Below are the records; copy each line in which "with" occurs.

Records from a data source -
[Start of section]

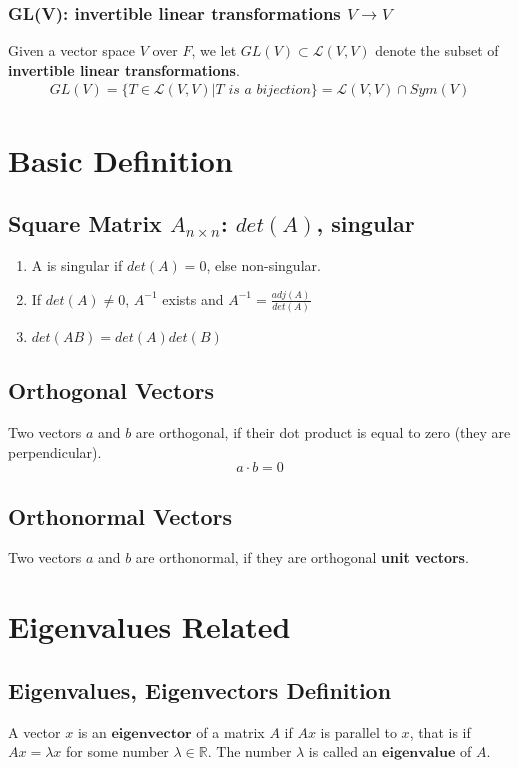 \documentclass[11pt]{elegantbook}
\begin{document}
\subsection{GL(V): invertible linear transformations $V \rightarrow	V$}
Given a vector space $V$ over $F$, we let $GL(V ) \subset \mathcal{L}(V, V )$ denote the subset of \textbf{invertible linear transformations}.
\begin{equation}
    \begin{aligned}
        GL(V)=\{T\in \mathcal{L}(V, V )| T \textit{ is a bijection}\}=\mathcal{L}(V, V )\cap Sym(V)
    \end{aligned}
    \nonumber
\end{equation}

\chapter{Basic Definition}
\section{Square Matrix $A_{n\times n}$: $det(A)$, singular}
\begin{enumerate}
    \item A is singular if $det(A)=0$, else non-singular.
    \item If $det(A)\neq 0$, $A^{-1}$ exists and $A^{-1}=\frac{adj(A)}{det(A)}$
    \item $det(AB)=det(A)det(B)$
\end{enumerate}

\section{Orthogonal Vectors}
Two vectors $a$ and $b$ are orthogonal, if their dot product is equal to zero (they are perpendicular). $$a\cdot b=0$$

\section{Orthonormal Vectors}
Two vectors $a$ and $b$ are orthonormal, if they are orthogonal \textbf{unit vectors}.





\chapter{Eigenvalues Related}
\section{Eigenvalues, Eigenvectors Definition}
A vector $x$ is an $\textbf{eigenvector}$ of a matrix $A$ if $Ax$ is parallel to $x$, that is if $Ax = \lambda x$ for some number $\lambda\in \mathbb{R}$. The number $\lambda$ is called an $\textbf{eigenvalue}$ of $A$.
\end{document}
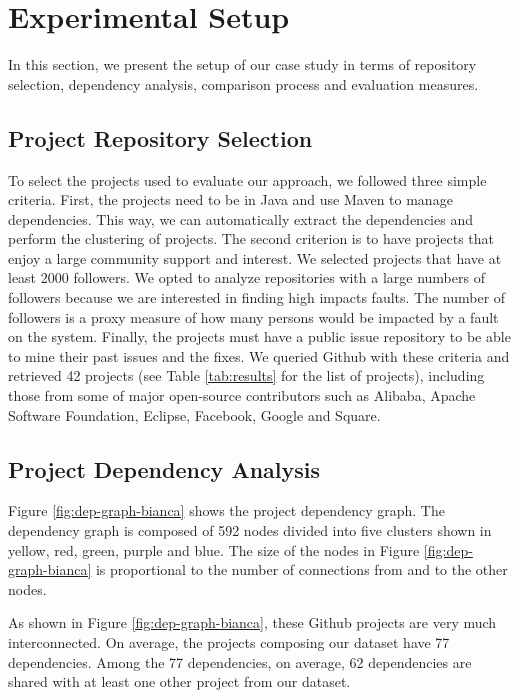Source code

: \documentclass[12pt]{report}
\begin{document}
\section{Experimental Setup}\label{experimental-setup-2}

In this section, we present the setup of our case study in terms of
repository selection, dependency analysis, comparison process and
evaluation measures.

\subsection{Project Repository Selection}\label{sec:rep}

To select the projects used to evaluate our approach, we followed three
simple criteria. First, the projects need to be in Java and use Maven to
manage dependencies. This way, we can automatically extract the
dependencies and perform the clustering of projects. The second
criterion is to have projects that enjoy a large community support and
interest. We selected projects that have at least 2000 followers. We
opted to analyze repositories with a large numbers of followers because
we are interested in finding high impacts faults. The number of
followers is a proxy measure of how many persons would be impacted by a
fault on the system. Finally, the projects must have a public issue
repository to be able to mine their past issues and the fixes. We
queried Github with these criteria and retrieved 42 projects (see Table
\ref{tab:results} for the list of projects), including those from some
of major open-source contributors such as Alibaba, Apache Software
Foundation, Eclipse, Facebook, Google and Square.

\subsection{Project Dependency Analysis}\label{sec:dependencies}

Figure \ref{fig:dep-graph-bianca} shows the project dependency graph.
The dependency graph is composed of 592 nodes divided into five clusters
shown in yellow, red, green, purple and blue. The size of the nodes in
Figure \ref{fig:dep-graph-bianca} is proportional to the number of
connections from and to the other nodes.



As shown in Figure \ref{fig:dep-graph-bianca}, these Github projects are
very much interconnected. On average, the projects composing our dataset
have 77 dependencies. Among the 77 dependencies, on average, 62
dependencies are shared with at least one other project from our
dataset.
\end{document}
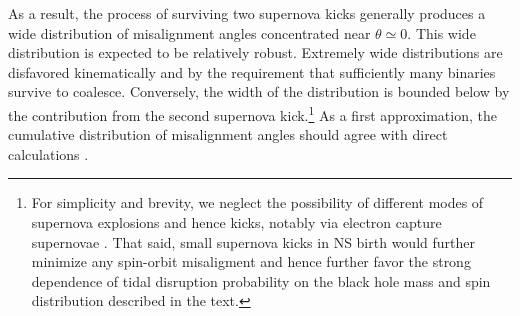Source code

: \documentclass[nofootinbib,twocolumn,prd]{emulateapj}
\begin{document}
As a result, the process of surviving two supernova kicks generally produces a wide  distribution of misalignment
angles concentrated near $\theta\simeq 0$.  This wide distribution is expected to be relatively robust.  Extremely wide
distributions are disfavored kinematically and by the requirement that sufficiently many binaries survive to coalesce.
Conversely, the width of the distribution is bounded below by the contribution from the second supernova kick.\footnote{For simplicity and brevity, we neglect the
  possibility of different modes of supernova explosions and hence kicks, notably via electron capture supernovae \citep{2012ARNPS..62..407J,2004ApJ...612.1044P,2010MNRAS.406..656K,2015ApJ...801...32A}.  That said, small supernova kicks in NS
  birth would further minimize any spin-orbit misaligment and hence further favor the strong dependence of tidal disruption probability on the black hole mass and spin
  distribution described in the text.} 
As a first approximation,  the cumulative distribution of misalignment angles should agree with direct calculations \cite{2010ApJ...719L..79F,2008ApJ...682..474B,2004PhRvD..69j2002G}.



\end{document}

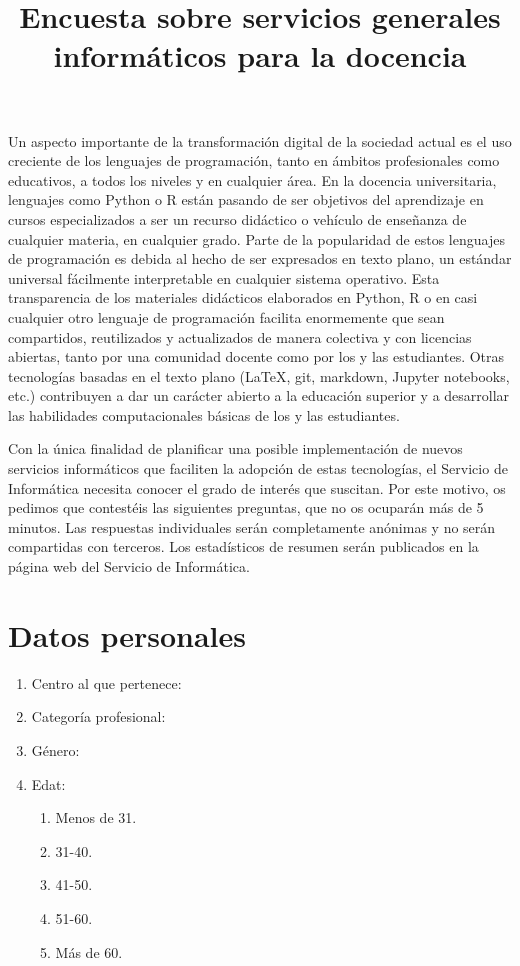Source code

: \documentclass[a4paper,12pt]{article}
\title{Encuesta sobre servicios generales informáticos para la docencia}
\newcounter{preg}[section]
\begin{document}
\maketitle
Un aspecto importante de la transformación digital de la sociedad actual es el uso creciente
de los lenguajes de programación, tanto en ámbitos profesionales como educativos, a todos
los niveles y en cualquier área. En la docencia universitaria, lenguajes como Python o R
están pasando de ser objetivos del aprendizaje en cursos especializados a ser un recurso
didáctico o vehículo de enseñanza de cualquier materia, en cualquier grado. Parte de la
popularidad de estos lenguajes de programación es debida al hecho de ser expresados en
texto plano, un estándar universal fácilmente interpretable en cualquier sistema operativo.
Esta transparencia de los materiales didácticos elaborados en Python, R o en casi cualquier
otro lenguaje de programación facilita enormemente que sean compartidos, reutilizados y
actualizados de manera colectiva y con licencias abiertas, tanto por una comunidad docente
como por los y las estudiantes. Otras tecnologías basadas en el texto plano (\LaTeX, git,
markdown, Jupyter notebooks, etc.) contribuyen a dar un carácter abierto a la educación
superior y a desarrollar las habilidades computacionales básicas de los y las estudiantes.

Con la única finalidad de planificar una posible implementación de nuevos servicios
informáticos que faciliten la adopción de estas tecnologías, el Servicio de Informática
necesita conocer el grado de interés que suscitan. Por este motivo, os pedimos que
contestéis las siguientes preguntas, que no os ocuparán más de 5 minutos. Las respuestas
individuales serán completamente anónimas y no serán compartidas con terceros. Los estadísticos
de resumen serán publicados en la página web del Servicio de Informática.

\section{Datos personales}
\setcounter{preg}{1}

\begin{enumerate}
\item {} Centro al que pertenece:
\item {} Categoría profesional:
\item {} Género:
\item {} Edat:
   \begin{enumerate}
   \item Menos de 31.
   \item 31-40.
   \item 41-50.
   \item 51-60.
   \item Más de 60.
   \end{enumerate}
\end{enumerate}
\end{document}
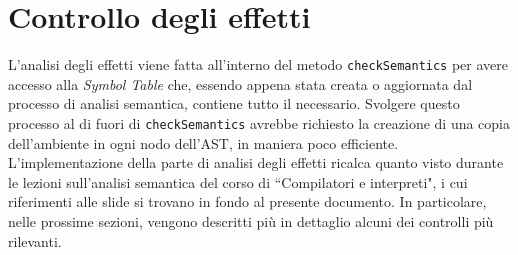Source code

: \documentclass[../report.tex]{subfiles}
\begin{document}
\section{Controllo degli effetti}\label{s:controllo-effetti}
L'analisi degli effetti viene fatta all'interno del metodo \verb|checkSemantics| per avere accesso alla \textit{Symbol Table} che, essendo appena stata creata o aggiornata dal processo di analisi semantica, contiene tutto il necessario.
Svolgere questo processo al di fuori di \verb|checkSemantics| avrebbe richiesto la creazione di una copia dell'ambiente in ogni nodo dell'AST, in maniera poco efficiente.\\
\noindent
\noindent
L'implementazione della parte di analisi degli effetti ricalca quanto visto durante le lezioni sull'analisi semantica del corso di ``Compilatori e interpreti", i cui riferimenti alle slide si trovano in fondo al presente documento.
In particolare, nelle prossime sezioni, vengono descritti più in dettaglio alcuni dei controlli più rilevanti.
\end{document}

[End of section]

Result for this exercise -
opted to analyze repositories with a large numbers of followers because
queried Github with these criteria and retrieved 42 projects (see Table
dependencies are shared with at least one other project from our
As a first approximation,  the cumulative distribution of misalignment angles should agree with direct calculations \cite{2010ApJ...719L..79F,2008ApJ...682..474B,2004PhRvD..69j2002G}.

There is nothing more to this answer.